Dataset entries

********************

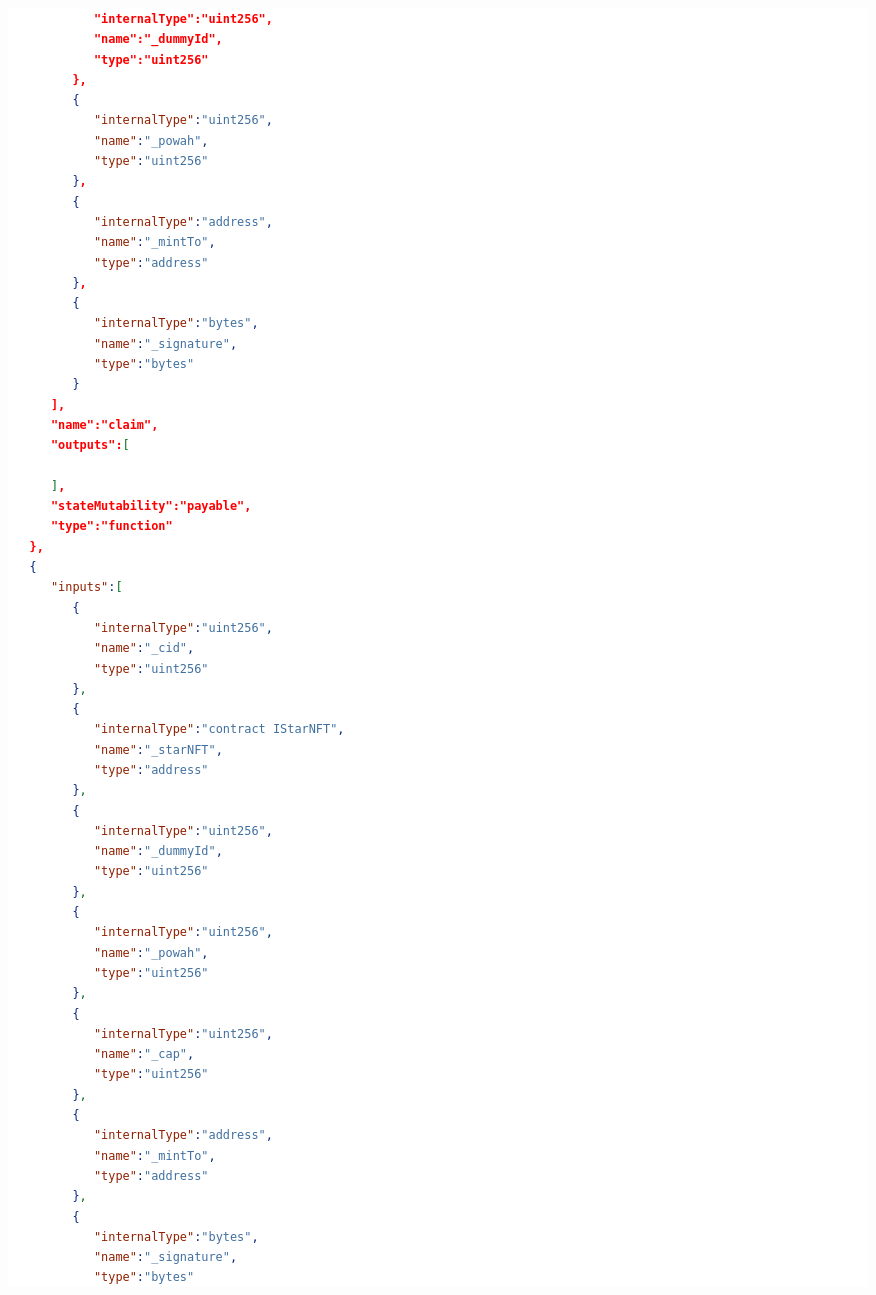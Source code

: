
 ```json
            "internalType":"uint256",
            "name":"_dummyId",
            "type":"uint256"
         },
         {
            "internalType":"uint256",
            "name":"_powah",
            "type":"uint256"
         },
         {
            "internalType":"address",
            "name":"_mintTo",
            "type":"address"
         },
         {
            "internalType":"bytes",
            "name":"_signature",
            "type":"bytes"
         }
      ],
      "name":"claim",
      "outputs":[
         
      ],
      "stateMutability":"payable",
      "type":"function"
   },
   {
      "inputs":[
         {
            "internalType":"uint256",
            "name":"_cid",
            "type":"uint256"
         },
         {
            "internalType":"contract IStarNFT",
            "name":"_starNFT",
            "type":"address"
         },
         {
            "internalType":"uint256",
            "name":"_dummyId",
            "type":"uint256"
         },
         {
            "internalType":"uint256",
            "name":"_powah",
            "type":"uint256"
         },
         {
            "internalType":"uint256",
            "name":"_cap",
            "type":"uint256"
         },
         {
            "internalType":"address",
            "name":"_mintTo",
            "type":"address"
         },
         {
            "internalType":"bytes",
            "name":"_signature",
            "type":"bytes"
```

********************

ACTIVITY: I'd like the records above given again exactly, please, without the pictures.

OUTPUT OF THE EXERCISE:
Source code

:
 ```json
            "internalType":"uint256",
            "name":"_dummyId",
            "type":"uint256"
         },
         {
            "internalType":"uint256",
            "name":"_powah",
            "type":"uint256"
         },
         {
            "internalType":"address",
            "name":"_mintTo",
            "type":"address"
         },
         {
            "internalType":"bytes",
            "name":"_signature",
            "type":"bytes"
         }
      ],
      "name":"claim",
      "outputs":[
         
      ],
      "stateMutability":"payable",
      "type":"function"
   },
   {
      "inputs":[
         {
            "internalType":"uint256",
            "name":"_cid",
            "type":"uint256"
         },
         {
            "internalType":"contract IStarNFT",
            "name":"_starNFT",
            "type":"address"
         },
         {
            "internalType":"uint256",
            "name":"_dummyId",
            "type":"uint256"
         },
         {
            "internalType":"uint256",
            "name":"_powah",
            "type":"uint256"
         },
         {
            "internalType":"uint256",
            "name":"_cap",
            "type":"uint256"
         },
         {
            "internalType":"address",
            "name":"_mintTo",
            "type":"address"
         },
         {
            "internalType":"bytes",
            "name":"_signature",
            "type":"bytes"
```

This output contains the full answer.